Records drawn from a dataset
= Beginning of Section =

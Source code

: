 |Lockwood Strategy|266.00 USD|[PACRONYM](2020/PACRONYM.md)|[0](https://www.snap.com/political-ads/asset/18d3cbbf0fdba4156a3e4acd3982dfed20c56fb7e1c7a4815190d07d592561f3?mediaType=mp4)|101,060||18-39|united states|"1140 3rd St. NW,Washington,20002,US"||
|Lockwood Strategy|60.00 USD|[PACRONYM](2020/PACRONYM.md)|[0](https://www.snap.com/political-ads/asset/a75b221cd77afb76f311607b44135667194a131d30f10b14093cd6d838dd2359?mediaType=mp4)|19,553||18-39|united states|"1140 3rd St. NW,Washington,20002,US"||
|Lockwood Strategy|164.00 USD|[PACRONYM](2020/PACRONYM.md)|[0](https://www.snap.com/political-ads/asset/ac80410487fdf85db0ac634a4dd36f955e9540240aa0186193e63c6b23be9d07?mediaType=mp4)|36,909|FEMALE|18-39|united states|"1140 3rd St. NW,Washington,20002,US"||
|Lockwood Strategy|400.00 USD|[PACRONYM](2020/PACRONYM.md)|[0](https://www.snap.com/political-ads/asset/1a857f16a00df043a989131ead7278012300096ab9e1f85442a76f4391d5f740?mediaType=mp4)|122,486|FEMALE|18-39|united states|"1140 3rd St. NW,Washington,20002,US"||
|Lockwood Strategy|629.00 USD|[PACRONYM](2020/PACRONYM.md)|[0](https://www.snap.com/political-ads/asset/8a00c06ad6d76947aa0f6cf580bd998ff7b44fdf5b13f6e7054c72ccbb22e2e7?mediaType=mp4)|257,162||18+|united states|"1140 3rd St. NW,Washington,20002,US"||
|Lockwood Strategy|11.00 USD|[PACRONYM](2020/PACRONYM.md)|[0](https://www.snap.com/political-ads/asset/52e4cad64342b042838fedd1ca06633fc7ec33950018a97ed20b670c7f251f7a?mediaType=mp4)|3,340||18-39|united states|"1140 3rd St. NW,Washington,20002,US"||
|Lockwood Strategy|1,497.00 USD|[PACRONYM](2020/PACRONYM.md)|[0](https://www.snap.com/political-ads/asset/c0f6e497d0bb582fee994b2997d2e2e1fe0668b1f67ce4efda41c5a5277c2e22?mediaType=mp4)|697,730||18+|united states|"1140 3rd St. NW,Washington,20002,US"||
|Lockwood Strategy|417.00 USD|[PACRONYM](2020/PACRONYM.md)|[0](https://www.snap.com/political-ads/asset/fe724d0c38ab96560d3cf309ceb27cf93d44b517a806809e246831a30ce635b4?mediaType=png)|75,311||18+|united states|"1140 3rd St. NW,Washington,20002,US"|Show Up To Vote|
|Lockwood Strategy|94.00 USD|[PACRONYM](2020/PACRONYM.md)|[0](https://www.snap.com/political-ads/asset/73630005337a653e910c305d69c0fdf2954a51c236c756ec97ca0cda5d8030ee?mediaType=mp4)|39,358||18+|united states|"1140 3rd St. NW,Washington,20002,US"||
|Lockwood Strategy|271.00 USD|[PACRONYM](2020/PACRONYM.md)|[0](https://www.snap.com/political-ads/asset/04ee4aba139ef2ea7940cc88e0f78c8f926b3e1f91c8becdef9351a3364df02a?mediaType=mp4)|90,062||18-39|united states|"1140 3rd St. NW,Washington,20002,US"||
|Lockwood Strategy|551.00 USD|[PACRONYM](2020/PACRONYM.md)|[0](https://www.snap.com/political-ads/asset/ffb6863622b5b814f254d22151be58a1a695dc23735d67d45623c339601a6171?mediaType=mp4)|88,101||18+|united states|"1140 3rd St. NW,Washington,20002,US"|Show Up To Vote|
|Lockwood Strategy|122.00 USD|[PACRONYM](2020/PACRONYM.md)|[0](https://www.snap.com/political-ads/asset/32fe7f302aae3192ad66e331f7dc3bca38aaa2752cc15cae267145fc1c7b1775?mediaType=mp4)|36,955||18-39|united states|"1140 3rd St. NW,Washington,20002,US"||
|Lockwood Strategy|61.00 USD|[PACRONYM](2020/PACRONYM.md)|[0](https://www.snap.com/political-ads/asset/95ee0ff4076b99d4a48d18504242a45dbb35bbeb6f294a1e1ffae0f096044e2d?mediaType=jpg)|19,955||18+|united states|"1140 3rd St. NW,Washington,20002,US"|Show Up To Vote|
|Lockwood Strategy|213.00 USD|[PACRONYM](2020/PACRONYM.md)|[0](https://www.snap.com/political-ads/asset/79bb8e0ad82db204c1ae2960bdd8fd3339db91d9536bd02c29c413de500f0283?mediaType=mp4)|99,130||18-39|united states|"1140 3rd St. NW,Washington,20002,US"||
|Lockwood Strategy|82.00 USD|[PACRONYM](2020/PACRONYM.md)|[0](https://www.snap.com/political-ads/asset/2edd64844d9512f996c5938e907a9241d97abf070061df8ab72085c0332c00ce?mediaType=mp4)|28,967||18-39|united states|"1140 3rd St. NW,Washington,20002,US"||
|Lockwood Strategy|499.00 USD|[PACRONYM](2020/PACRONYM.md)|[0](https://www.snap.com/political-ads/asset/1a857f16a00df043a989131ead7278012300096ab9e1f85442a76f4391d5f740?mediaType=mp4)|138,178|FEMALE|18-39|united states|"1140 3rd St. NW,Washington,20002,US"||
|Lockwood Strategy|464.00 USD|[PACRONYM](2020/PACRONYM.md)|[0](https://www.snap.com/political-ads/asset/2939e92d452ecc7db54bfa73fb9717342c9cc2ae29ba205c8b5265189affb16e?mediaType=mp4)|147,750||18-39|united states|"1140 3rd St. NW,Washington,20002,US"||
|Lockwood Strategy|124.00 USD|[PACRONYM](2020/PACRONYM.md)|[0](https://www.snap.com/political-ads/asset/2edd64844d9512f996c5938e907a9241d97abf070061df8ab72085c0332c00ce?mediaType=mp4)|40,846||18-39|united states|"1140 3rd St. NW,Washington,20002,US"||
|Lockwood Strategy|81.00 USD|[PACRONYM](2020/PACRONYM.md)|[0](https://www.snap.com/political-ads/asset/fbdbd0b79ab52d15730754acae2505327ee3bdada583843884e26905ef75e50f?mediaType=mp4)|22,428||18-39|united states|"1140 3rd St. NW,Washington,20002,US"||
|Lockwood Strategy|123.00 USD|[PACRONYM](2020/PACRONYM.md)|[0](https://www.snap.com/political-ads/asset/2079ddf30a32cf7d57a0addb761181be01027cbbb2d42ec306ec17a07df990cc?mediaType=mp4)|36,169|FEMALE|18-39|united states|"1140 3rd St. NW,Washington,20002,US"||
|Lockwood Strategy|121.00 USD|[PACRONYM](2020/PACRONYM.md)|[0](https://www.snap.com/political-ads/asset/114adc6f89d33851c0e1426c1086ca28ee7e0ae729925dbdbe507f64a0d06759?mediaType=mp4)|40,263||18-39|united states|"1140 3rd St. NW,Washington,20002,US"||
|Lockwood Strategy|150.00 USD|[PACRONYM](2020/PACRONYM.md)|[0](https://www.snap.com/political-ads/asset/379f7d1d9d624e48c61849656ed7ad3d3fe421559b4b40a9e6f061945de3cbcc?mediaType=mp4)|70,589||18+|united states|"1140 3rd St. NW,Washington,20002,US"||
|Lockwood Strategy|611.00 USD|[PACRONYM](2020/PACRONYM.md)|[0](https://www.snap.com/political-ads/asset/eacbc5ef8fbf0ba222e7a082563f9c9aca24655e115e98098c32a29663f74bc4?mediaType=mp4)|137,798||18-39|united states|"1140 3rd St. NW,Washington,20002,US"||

= End of Section =

Description of the task> Your answer should consist of every record, restated exactly.

Completed exercise>
Source code

: |Lockwood Strategy|266.00 USD|[PACRONYM](2020/PACRONYM.md)|[0](https://www.snap.com/political-ads/asset/18d3cbbf0fdba4156a3e4acd3982dfed20c56fb7e1c7a4815190d07d592561f3?mediaType=mp4)|101,060||18-39|united states|"1140 3rd St. NW,Washington,20002,US"||
|Lockwood Strategy|60.00 USD|[PACRONYM](2020/PACRONYM.md)|[0](https://www.snap.com/political-ads/asset/a75b221cd77afb76f311607b44135667194a131d30f10b14093cd6d838dd2359?mediaType=mp4)|19,553||18-39|united states|"1140 3rd St. NW,Washington,20002,US"||
|Lockwood Strategy|164.00 USD|[PACRONYM](2020/PACRONYM.md)|[0](https://www.snap.com/political-ads/asset/ac80410487fdf85db0ac634a4dd36f955e9540240aa0186193e63c6b23be9d07?mediaType=mp4)|36,909|FEMALE|18-39|united states|"1140 3rd St. NW,Washington,20002,US"||
|Lockwood Strategy|400.00 USD|[PACRONYM](2020/PACRONYM.md)|[0](https://www.snap.com/political-ads/asset/1a857f16a00df043a989131ead7278012300096ab9e1f85442a76f4391d5f740?mediaType=mp4)|122,486|FEMALE|18-39|united states|"1140 3rd St. NW,Washington,20002,US"||
|Lockwood Strategy|629.00 USD|[PACRONYM](2020/PACRONYM.md)|[0](https://www.snap.com/political-ads/asset/8a00c06ad6d76947aa0f6cf580bd998ff7b44fdf5b13f6e7054c72ccbb22e2e7?mediaType=mp4)|257,162||18+|united states|"1140 3rd St. NW,Washington,20002,US"||
|Lockwood Strategy|11.00 USD|[PACRONYM](2020/PACRONYM.md)|[0](https://www.snap.com/political-ads/asset/52e4cad64342b042838fedd1ca06633fc7ec33950018a97ed20b670c7f251f7a?mediaType=mp4)|3,340||18-39|united states|"1140 3rd St. NW,Washington,20002,US"||
|Lockwood Strategy|1,497.00 USD|[PACRONYM](2020/PACRONYM.md)|[0](https://www.snap.com/political-ads/asset/c0f6e497d0bb582fee994b2997d2e2e1fe0668b1f67ce4efda41c5a5277c2e22?mediaType=mp4)|697,730||18+|united states|"1140 3rd St. NW,Washington,20002,US"||
|Lockwood Strategy|417.00 USD|[PACRONYM](2020/PACRONYM.md)|[0](https://www.snap.com/political-ads/asset/fe724d0c38ab96560d3cf309ceb27cf93d44b517a806809e246831a30ce635b4?mediaType=png)|75,311||18+|united states|"1140 3rd St. NW,Washington,20002,US"|Show Up To Vote|
|Lockwood Strategy|94.00 USD|[PACRONYM](2020/PACRONYM.md)|[0](https://www.snap.com/political-ads/asset/73630005337a653e910c305d69c0fdf2954a51c236c756ec97ca0cda5d8030ee?mediaType=mp4)|39,358||18+|united states|"1140 3rd St. NW,Washington,20002,US"||
|Lockwood Strategy|271.00 USD|[PACRONYM](2020/PACRONYM.md)|[0](https://www.snap.com/political-ads/asset/04ee4aba139ef2ea7940cc88e0f78c8f926b3e1f91c8becdef9351a3364df02a?mediaType=mp4)|90,062||18-39|united states|"1140 3rd St. NW,Washington,20002,US"||
|Lockwood Strategy|551.00 USD|[PACRONYM](2020/PACRONYM.md)|[0](https://www.snap.com/political-ads/asset/ffb6863622b5b814f254d22151be58a1a695dc23735d67d45623c339601a6171?mediaType=mp4)|88,101||18+|united states|"1140 3rd St. NW,Washington,20002,US"|Show Up To Vote|
|Lockwood Strategy|122.00 USD|[PACRONYM](2020/PACRONYM.md)|[0](https://www.snap.com/political-ads/asset/32fe7f302aae3192ad66e331f7dc3bca38aaa2752cc15cae267145fc1c7b1775?mediaType=mp4)|36,955||18-39|united states|"1140 3rd St. NW,Washington,20002,US"||
|Lockwood Strategy|61.00 USD|[PACRONYM](2020/PACRONYM.md)|[0](https://www.snap.com/political-ads/asset/95ee0ff4076b99d4a48d18504242a45dbb35bbeb6f294a1e1ffae0f096044e2d?mediaType=jpg)|19,955||18+|united states|"1140 3rd St. NW,Washington,20002,US"|Show Up To Vote|
|Lockwood Strategy|213.00 USD|[PACRONYM](2020/PACRONYM.md)|[0](https://www.snap.com/political-ads/asset/79bb8e0ad82db204c1ae2960bdd8fd3339db91d9536bd02c29c413de500f0283?mediaType=mp4)|99,130||18-39|united states|"1140 3rd St. NW,Washington,20002,US"||
|Lockwood Strategy|82.00 USD|[PACRONYM](2020/PACRONYM.md)|[0](https://www.snap.com/political-ads/asset/2edd64844d9512f996c5938e907a9241d97abf070061df8ab72085c0332c00ce?mediaType=mp4)|28,967||18-39|united states|"1140 3rd St. NW,Washington,20002,US"||
|Lockwood Strategy|499.00 USD|[PACRONYM](2020/PACRONYM.md)|[0](https://www.snap.com/political-ads/asset/1a857f16a00df043a989131ead7278012300096ab9e1f85442a76f4391d5f740?mediaType=mp4)|138,178|FEMALE|18-39|united states|"1140 3rd St. NW,Washington,20002,US"||
|Lockwood Strategy|464.00 USD|[PACRONYM](2020/PACRONYM.md)|[0](https://www.snap.com/political-ads/asset/2939e92d452ecc7db54bfa73fb9717342c9cc2ae29ba205c8b5265189affb16e?mediaType=mp4)|147,750||18-39|united states|"1140 3rd St. NW,Washington,20002,US"||
|Lockwood Strategy|124.00 USD|[PACRONYM](2020/PACRONYM.md)|[0](https://www.snap.com/political-ads/asset/2edd64844d9512f996c5938e907a9241d97abf070061df8ab72085c0332c00ce?mediaType=mp4)|40,846||18-39|united states|"1140 3rd St. NW,Washington,20002,US"||
|Lockwood Strategy|81.00 USD|[PACRONYM](2020/PACRONYM.md)|[0](https://www.snap.com/political-ads/asset/fbdbd0b79ab52d15730754acae2505327ee3bdada583843884e26905ef75e50f?mediaType=mp4)|22,428||18-39|united states|"1140 3rd St. NW,Washington,20002,US"||
|Lockwood Strategy|123.00 USD|[PACRONYM](2020/PACRONYM.md)|[0](https://www.snap.com/political-ads/asset/2079ddf30a32cf7d57a0addb761181be01027cbbb2d42ec306ec17a07df990cc?mediaType=mp4)|36,169|FEMALE|18-39|united states|"1140 3rd St. NW,Washington,20002,US"||
|Lockwood Strategy|121.00 USD|[PACRONYM](2020/PACRONYM.md)|[0](https://www.snap.com/political-ads/asset/114adc6f89d33851c0e1426c1086ca28ee7e0ae729925dbdbe507f64a0d06759?mediaType=mp4)|40,263||18-39|united states|"1140 3rd St. NW,Washington,20002,US"||
|Lockwood Strategy|150.00 USD|[PACRONYM](2020/PACRONYM.md)|[0](https://www.snap.com/political-ads/asset/379f7d1d9d624e48c61849656ed7ad3d3fe421559b4b40a9e6f061945de3cbcc?mediaType=mp4)|70,589||18+|united states|"1140 3rd St. NW,Washington,20002,US"||
|Lockwood Strategy|611.00 USD|[PACRONYM](2020/PACRONYM.md)|[0](https://www.snap.com/political-ads/asset/eacbc5ef8fbf0ba222e7a082563f9c9aca24655e115e98098c32a29663f74bc4?mediaType=mp4)|137,798||18-39|united states|"1140 3rd St. NW,Washington,20002,US"||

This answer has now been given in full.